I’ve been a diabetes nurse for 20 years. When I was a student nurse on the ward, my grandmother was admitted to hospital with complications due to diabetes. She sadly passed away, but she became my motivation to work in this field. I wanted to see if there was a way to turn things around for people living with diabetes.
I trained in South Africa and when I came to the UK, I realised that there was an opportunity to specialise in diabetes, so I tailored my training.
What is diabetes?
Diabetes is a long-term condition which requires ongoing management. There are two main types: type one, where the body’s immune system attacks and destroys the cells that produce insulin, and type two diabetes, where the body does not produce enough insulin, or the body’s cells do not react to insulin.
Type one diabetes mainly affects younger people, but it is possible to develop it at any time. About 80–90 percent of people with diabetes have type two. In the community where I work, we mainly look after people with type two diabetes. We have a young, diverse population with one of the largest Bengali communities in the UK, and one of the largest populations with serious mental illness.
Who is most at risk?
As we get older, over the age to 40, our risk of type two diabetes increases. However, the risk is higher at a younger age among certain ethnic groups, including Asian, South Asian, and Afro-Caribbean. Other risk factors include being overweight or carrying your weight centrally around your abdomen, having a strong family history of diabetes, and developing gestational diabetes, which is diabetes during pregnancy that sometimes goes away but may come back later. If you have any of these risk factors, you need a regular screening for diabetes.
What happens if you develop type two diabetes?
Type two diabetes causes blood sugar in the body to become dangerously high. The body doesn’t make enough insulin, and with that, the sugar in the blood stays high. Type two diabetics also develop something called insulin resistance, which means that the cells in the muscles, fat and liver don’t respond well to insulin and can’t easily take up the sugar from the blood. Insulin resistance can be caused by an excess of fat centrally around the abdomen. Diet and exercise are key in managing diabetes and sometimes people need medication as well.
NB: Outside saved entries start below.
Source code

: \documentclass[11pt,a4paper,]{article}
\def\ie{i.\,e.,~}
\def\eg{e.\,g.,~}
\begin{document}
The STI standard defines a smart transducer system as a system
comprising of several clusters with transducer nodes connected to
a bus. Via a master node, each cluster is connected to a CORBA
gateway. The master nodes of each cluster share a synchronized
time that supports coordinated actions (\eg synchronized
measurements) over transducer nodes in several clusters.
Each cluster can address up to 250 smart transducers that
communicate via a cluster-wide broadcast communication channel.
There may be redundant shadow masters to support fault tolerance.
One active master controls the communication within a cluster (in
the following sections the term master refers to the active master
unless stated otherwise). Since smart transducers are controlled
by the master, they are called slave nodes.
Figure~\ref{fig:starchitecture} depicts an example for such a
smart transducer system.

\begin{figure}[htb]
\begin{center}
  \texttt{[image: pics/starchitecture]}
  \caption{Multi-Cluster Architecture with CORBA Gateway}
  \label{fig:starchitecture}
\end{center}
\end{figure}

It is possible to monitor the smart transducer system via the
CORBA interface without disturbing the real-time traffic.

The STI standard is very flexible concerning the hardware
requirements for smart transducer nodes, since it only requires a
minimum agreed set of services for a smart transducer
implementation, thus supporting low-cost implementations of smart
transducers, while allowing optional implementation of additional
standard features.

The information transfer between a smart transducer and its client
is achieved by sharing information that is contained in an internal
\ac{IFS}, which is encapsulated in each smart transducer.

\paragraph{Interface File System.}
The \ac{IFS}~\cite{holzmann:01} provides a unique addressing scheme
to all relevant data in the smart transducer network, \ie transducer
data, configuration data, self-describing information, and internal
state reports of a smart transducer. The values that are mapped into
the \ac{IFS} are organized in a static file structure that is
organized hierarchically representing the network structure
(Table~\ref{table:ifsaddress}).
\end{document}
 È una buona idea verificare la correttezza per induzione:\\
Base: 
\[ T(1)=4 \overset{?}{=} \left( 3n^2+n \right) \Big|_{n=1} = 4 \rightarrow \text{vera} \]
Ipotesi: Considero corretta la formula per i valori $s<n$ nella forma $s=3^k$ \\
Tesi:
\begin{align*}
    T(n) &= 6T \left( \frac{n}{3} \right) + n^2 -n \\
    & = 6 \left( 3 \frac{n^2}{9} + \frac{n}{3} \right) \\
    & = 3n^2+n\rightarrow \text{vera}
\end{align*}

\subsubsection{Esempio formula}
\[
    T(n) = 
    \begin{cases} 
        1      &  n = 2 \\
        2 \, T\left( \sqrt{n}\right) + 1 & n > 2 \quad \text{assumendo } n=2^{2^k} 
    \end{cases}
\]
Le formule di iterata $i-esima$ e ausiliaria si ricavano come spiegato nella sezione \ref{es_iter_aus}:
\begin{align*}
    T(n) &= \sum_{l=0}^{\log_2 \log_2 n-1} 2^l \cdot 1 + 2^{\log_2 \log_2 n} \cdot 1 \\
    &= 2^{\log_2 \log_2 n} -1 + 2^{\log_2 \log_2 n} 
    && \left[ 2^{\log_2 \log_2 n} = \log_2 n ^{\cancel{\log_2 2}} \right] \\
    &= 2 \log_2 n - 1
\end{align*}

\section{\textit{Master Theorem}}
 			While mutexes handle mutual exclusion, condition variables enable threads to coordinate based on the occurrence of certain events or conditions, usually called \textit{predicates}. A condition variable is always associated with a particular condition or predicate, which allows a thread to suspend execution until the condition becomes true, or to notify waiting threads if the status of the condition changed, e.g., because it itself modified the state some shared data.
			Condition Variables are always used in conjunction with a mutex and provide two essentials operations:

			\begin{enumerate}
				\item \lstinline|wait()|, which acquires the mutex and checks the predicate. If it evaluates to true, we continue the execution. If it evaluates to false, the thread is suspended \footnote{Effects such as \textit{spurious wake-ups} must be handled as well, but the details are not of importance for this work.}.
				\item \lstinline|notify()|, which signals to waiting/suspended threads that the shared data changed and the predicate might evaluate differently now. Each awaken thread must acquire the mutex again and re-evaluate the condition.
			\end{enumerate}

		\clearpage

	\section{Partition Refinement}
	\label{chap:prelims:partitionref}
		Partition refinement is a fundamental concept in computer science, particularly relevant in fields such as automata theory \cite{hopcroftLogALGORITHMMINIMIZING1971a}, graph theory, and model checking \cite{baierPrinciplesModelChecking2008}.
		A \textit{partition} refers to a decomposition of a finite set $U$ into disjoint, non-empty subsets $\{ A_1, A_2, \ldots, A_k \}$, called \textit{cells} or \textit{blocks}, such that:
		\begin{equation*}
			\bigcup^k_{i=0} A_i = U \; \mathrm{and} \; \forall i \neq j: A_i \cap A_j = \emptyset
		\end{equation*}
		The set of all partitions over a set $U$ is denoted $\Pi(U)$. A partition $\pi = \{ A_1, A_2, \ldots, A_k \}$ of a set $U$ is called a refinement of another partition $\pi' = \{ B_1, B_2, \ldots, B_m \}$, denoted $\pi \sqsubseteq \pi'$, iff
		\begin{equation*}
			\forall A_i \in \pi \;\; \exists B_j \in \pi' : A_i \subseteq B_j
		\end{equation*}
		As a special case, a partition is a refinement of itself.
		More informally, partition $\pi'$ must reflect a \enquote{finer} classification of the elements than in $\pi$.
What are some of the most common signs and symptoms?
It can be hard to tell sometimes, especially when a person’s blood sugars are very high and have been for a long time, as their bodies may have gotten used to it and so symptoms do not show. If you have any risk factors or are over 40 years old, you should have regular screenings, whether you have symptoms or not. It’s important to identify diabetes early.
Some common symptoms to look out for are feeling very thirsty; passing a lot of urine; feeling very tired; blurred vision; getting infections such as abscess, or skin infections like cellulitis; a urine infection, or thrush, which is an infection of the genital areas.
How is type two diabetes diagnosed?
Type two diabetes is often diagnosed following blood or urine tests for something else. However, you should see a GP straight away if you have any symptoms of diabetes. The GP will arrange a blood test to check your blood sugar levels. The test results usually come back within a week and your GP surgery will be able to discuss the results with you.
Can type two diabetes be reversed?
Type two diabetes is a preventable disease. If you are identified as having pre-diabetes, we have a great programme in north-central London called the Diabetes Prevention Programme, which your doctor can refer you to. Taking the right steps can help you stop the progression of pre-diabetes into diabetes.
If you are diagnosed with diabetes, we know from clinical evidence that early identification and management can reduce the risk of complications. Long-term high blood sugar can damage the blood vessels in the eyes, damage circulation and the nerves of the feet, and damage the kidneys, which could lead on to kidney failure or dialysis. With good support, education, and management, you can prevent some of these complications.